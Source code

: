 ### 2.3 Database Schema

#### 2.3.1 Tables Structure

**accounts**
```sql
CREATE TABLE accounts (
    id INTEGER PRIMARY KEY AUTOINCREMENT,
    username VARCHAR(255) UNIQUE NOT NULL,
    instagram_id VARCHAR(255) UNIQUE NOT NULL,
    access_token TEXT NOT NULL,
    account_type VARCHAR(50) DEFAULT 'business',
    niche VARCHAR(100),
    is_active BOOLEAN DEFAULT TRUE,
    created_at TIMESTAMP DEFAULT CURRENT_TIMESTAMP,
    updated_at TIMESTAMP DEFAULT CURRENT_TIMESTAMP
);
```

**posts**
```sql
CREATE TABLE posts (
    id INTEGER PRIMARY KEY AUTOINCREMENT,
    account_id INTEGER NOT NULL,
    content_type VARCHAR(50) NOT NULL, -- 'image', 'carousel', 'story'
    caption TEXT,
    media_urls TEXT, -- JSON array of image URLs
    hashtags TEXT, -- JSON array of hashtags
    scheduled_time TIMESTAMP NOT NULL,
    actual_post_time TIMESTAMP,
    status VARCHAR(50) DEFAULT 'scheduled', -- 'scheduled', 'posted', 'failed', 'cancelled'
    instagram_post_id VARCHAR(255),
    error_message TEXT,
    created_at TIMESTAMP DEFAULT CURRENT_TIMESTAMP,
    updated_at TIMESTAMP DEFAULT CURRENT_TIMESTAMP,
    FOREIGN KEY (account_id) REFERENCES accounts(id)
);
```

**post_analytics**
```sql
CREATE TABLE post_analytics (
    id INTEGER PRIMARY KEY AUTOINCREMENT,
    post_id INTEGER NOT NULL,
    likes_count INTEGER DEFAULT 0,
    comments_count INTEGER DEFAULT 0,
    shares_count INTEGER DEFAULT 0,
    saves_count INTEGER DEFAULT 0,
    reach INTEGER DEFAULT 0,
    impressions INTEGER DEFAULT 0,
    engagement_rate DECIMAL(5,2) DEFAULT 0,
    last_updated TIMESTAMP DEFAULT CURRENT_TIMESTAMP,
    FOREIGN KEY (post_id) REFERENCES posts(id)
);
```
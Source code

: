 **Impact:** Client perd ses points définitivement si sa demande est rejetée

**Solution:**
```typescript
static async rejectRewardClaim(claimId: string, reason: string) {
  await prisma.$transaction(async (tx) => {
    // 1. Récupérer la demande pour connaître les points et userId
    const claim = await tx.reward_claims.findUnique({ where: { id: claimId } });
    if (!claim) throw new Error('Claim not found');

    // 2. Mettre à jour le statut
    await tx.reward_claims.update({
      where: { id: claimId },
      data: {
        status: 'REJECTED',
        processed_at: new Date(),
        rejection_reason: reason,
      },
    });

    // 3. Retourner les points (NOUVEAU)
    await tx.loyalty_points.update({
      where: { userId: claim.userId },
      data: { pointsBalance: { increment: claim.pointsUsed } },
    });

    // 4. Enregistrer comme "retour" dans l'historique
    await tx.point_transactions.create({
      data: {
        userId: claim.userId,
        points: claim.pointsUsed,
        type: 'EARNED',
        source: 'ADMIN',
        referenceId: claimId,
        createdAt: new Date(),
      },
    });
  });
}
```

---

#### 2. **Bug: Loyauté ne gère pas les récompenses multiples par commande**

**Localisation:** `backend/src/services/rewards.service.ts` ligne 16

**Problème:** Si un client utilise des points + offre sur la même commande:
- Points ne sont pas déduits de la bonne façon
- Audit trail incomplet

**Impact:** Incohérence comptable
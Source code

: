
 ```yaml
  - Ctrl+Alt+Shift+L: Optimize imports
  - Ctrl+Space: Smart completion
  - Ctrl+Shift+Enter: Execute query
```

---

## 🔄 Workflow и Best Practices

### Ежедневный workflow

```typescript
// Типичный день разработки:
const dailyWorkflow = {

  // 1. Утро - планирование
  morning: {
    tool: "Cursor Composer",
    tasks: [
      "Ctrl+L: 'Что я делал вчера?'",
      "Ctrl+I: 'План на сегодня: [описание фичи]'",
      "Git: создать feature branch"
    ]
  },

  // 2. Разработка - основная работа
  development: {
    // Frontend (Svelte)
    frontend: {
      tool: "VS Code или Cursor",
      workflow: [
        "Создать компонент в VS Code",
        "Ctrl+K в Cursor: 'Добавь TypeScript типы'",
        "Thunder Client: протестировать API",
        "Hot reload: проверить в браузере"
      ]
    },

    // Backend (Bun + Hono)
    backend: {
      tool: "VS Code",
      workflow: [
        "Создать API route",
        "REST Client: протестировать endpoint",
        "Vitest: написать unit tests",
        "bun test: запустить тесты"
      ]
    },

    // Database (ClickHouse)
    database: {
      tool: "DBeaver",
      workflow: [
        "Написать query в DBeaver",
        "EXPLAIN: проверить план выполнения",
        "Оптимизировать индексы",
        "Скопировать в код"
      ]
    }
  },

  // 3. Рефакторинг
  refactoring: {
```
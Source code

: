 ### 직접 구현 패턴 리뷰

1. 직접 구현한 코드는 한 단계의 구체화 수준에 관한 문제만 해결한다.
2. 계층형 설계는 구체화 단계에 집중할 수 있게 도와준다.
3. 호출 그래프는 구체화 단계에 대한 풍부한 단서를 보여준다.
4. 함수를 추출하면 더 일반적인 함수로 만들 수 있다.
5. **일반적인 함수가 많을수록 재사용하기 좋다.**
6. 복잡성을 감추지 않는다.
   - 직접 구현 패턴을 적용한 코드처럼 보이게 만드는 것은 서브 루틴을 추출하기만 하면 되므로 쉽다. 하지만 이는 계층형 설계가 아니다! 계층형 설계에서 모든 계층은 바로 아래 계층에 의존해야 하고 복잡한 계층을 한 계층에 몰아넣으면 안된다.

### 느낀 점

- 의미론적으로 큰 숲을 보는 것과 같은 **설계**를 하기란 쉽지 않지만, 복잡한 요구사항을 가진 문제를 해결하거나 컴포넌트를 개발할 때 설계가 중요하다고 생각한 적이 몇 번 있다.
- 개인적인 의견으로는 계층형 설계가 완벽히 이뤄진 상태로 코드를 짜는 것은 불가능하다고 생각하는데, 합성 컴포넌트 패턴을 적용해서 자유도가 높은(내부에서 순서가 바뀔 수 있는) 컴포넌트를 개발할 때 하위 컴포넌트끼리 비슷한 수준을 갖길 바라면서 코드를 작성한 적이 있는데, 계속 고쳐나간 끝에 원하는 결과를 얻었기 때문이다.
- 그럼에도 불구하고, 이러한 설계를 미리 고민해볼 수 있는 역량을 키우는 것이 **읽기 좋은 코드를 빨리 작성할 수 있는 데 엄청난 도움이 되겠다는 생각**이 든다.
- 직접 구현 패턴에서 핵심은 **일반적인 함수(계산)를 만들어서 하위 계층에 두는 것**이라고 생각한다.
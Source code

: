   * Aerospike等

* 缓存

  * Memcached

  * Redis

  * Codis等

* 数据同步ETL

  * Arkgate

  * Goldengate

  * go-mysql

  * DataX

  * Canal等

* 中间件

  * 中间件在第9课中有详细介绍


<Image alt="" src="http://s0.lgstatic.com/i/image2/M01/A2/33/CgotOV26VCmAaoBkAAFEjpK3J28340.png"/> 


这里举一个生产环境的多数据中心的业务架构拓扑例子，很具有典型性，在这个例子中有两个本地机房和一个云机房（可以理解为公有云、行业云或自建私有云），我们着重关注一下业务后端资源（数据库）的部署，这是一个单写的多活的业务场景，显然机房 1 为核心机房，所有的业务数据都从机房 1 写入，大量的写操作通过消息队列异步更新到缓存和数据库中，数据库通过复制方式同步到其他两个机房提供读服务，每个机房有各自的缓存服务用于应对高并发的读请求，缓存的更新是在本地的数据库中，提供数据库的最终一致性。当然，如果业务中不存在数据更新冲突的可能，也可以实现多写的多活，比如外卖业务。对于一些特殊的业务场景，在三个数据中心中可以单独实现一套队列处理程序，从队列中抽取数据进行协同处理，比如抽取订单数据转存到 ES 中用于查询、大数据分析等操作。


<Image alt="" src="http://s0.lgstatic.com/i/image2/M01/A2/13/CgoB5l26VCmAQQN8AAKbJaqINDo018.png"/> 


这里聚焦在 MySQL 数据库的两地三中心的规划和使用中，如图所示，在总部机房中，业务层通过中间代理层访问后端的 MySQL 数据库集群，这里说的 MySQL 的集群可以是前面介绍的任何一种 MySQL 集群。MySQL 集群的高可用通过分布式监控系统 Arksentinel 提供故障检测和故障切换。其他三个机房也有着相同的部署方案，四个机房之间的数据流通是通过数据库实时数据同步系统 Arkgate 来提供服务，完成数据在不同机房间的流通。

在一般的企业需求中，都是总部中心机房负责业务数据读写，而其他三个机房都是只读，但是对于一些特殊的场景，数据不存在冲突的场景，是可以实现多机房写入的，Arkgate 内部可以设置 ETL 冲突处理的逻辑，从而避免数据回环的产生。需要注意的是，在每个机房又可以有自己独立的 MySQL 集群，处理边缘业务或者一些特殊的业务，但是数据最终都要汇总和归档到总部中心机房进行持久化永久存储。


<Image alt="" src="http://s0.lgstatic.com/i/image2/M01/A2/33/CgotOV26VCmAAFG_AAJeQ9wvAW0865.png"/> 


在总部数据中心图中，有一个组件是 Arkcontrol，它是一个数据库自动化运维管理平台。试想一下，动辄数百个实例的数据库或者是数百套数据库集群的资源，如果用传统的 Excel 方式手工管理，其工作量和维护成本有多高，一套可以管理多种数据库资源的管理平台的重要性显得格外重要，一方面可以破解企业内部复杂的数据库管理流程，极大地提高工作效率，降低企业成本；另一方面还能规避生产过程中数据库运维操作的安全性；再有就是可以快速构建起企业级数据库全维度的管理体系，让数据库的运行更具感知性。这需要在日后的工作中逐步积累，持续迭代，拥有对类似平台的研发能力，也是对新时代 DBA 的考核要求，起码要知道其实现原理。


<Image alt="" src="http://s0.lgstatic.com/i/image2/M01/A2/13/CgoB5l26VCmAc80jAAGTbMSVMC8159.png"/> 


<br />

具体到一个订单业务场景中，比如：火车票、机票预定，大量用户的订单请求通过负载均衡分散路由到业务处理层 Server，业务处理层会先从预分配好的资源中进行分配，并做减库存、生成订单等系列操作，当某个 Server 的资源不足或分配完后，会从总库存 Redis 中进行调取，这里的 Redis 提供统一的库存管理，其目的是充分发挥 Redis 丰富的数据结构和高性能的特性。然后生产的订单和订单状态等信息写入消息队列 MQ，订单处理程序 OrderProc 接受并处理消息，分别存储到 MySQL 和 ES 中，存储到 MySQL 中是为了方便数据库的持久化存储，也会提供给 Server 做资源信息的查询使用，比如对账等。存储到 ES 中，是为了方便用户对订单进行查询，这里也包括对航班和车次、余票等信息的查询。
+++
● **AIM OF THE TASK**: What do the lines above say from the one containing "### Ежедневный workflow" down to the one containing "- 의미론적으로 큰 숲을"? Return them exactly, both end lines included, and only them.

● **YOUR RESPONSE**:
### Ежедневный workflow

```typescript
// Типичный день разработки:
const dailyWorkflow = {

  // 1. Утро - планирование
  morning: {
    tool: "Cursor Composer",
    tasks: [
      "Ctrl+L: 'Что я делал вчера?'",
      "Ctrl+I: 'План на сегодня: [описание фичи]'",
      "Git: создать feature branch"
    ]
  },

  // 2. Разработка - основная работа
  development: {
    // Frontend (Svelte)
    frontend: {
      tool: "VS Code или Cursor",
      workflow: [
        "Создать компонент в VS Code",
        "Ctrl+K в Cursor: 'Добавь TypeScript типы'",
        "Thunder Client: протестировать API",
        "Hot reload: проверить в браузере"
      ]
    },

    // Backend (Bun + Hono)
    backend: {
      tool: "VS Code",
      workflow: [
        "Создать API route",
        "REST Client: протестировать endpoint",
        "Vitest: написать unit tests",
        "bun test: запустить тесты"
      ]
    },

    // Database (ClickHouse)
    database: {
      tool: "DBeaver",
      workflow: [
        "Написать query в DBeaver",
        "EXPLAIN: проверить план выполнения",
        "Оптимизировать индексы",
        "Скопировать в код"
      ]
    }
  },

  // 3. Рефакторинг
  refactoring: {
```
Source code

: ### 직접 구현 패턴 리뷰

1. 직접 구현한 코드는 한 단계의 구체화 수준에 관한 문제만 해결한다.
2. 계층형 설계는 구체화 단계에 집중할 수 있게 도와준다.
3. 호출 그래프는 구체화 단계에 대한 풍부한 단서를 보여준다.
4. 함수를 추출하면 더 일반적인 함수로 만들 수 있다.
5. **일반적인 함수가 많을수록 재사용하기 좋다.**
6. 복잡성을 감추지 않는다.
   - 직접 구현 패턴을 적용한 코드처럼 보이게 만드는 것은 서브 루틴을 추출하기만 하면 되므로 쉽다. 하지만 이는 계층형 설계가 아니다! 계층형 설계에서 모든 계층은 바로 아래 계층에 의존해야 하고 복잡한 계층을 한 계층에 몰아넣으면 안된다.

### 느낀 점

- 의미론적으로 큰 숲을 보는 것과 같은 **설계**를 하기란 쉽지 않지만, 복잡한 요구사항을 가진 문제를 해결하거나 컴포넌트를 개발할 때 설계가 중요하다고 생각한 적이 몇 번 있다.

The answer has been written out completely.